Beach volleyball information

Current teammate
| Years | Teammate | Tours (points) |
| 2005–present | Sanne Keizer | 26 (1569) |

Previous teammates
| Years | Teammate | Tours (points) |
| 2001–2004 | Rebekka Kadijk | 42 (2923) |

Best results
| Years | Location | Result |
| 2001, 2002, 2004 2003 | Dutch nationals Lianyungang World Cup | 1st 1st |

Honours
Women's volleyball
Representing Netherlands
European Championships
| Gold medal – first place | 1995 Arnhem | Team competition |
Women's beach volleyball
European Championships
| Silver medal – second place | 2002 Basel | with Rebekka Kadijk |

= Marrit Leenstra (volleyball) =

Marrit Leenstra (born 18 October 1973) is a Dutch professional beach volleyball and indoor volleyball player born in Emmen, Drenthe.

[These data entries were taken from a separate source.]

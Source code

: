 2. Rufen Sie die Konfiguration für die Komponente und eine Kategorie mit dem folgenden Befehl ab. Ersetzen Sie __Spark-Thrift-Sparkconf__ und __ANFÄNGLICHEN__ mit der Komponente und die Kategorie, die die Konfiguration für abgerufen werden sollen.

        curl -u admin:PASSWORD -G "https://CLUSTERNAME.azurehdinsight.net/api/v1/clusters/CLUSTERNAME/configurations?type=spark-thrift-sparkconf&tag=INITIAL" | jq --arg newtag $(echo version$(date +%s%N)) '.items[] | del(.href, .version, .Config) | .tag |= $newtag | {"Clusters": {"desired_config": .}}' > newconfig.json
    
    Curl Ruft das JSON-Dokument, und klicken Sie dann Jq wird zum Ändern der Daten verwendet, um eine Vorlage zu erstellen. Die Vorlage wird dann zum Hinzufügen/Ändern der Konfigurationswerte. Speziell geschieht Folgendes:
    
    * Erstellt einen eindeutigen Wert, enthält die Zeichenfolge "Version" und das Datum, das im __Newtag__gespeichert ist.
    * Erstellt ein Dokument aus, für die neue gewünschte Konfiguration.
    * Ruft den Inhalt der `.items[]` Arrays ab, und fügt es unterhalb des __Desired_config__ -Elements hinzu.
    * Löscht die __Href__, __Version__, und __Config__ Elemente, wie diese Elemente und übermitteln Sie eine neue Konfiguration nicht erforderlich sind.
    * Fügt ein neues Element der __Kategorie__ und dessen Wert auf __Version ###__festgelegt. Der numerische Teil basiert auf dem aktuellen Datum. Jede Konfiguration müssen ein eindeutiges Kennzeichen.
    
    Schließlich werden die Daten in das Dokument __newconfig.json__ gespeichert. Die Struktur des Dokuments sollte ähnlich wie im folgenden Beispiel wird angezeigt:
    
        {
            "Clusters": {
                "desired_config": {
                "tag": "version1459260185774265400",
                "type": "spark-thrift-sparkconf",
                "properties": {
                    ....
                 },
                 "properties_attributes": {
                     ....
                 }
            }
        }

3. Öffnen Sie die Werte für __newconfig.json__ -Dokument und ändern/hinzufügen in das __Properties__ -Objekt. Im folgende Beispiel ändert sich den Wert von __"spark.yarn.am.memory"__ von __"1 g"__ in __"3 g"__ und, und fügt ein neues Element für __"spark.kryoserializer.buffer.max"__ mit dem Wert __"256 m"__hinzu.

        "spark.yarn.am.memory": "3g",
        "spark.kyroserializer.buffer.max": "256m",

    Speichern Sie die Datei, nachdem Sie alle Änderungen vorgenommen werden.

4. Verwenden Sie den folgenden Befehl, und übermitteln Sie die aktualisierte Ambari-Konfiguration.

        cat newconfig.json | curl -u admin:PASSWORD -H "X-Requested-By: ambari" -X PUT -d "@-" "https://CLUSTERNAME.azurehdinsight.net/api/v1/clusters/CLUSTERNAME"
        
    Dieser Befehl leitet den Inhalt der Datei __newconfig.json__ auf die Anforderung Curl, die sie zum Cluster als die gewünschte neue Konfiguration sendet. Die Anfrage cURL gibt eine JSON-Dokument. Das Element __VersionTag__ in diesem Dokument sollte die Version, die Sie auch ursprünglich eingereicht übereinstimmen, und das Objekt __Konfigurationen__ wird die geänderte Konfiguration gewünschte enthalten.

Leenstra started her career in 1983 playing indoor volleyball for OSV Pegasus Ter Apel. She also played for Etiflex Ommen, Martinus Amstelveen, Vini Monteschiavo Jesi, Granzotto San Dona, Fiqurella Firenze and Mirabi Iandia Teodora Ravenna. From 1988 to 1992 she was part of Dutch youth teams. In 1992 she joined the Dutch senior volleyball team and was selected for the 1992 Summer Olympics in Barcelona, finishing sixth. Four years later, during the 1996 Summer Olympics she and her team finished fifth. Leenstra remained in the Dutch team until 1998.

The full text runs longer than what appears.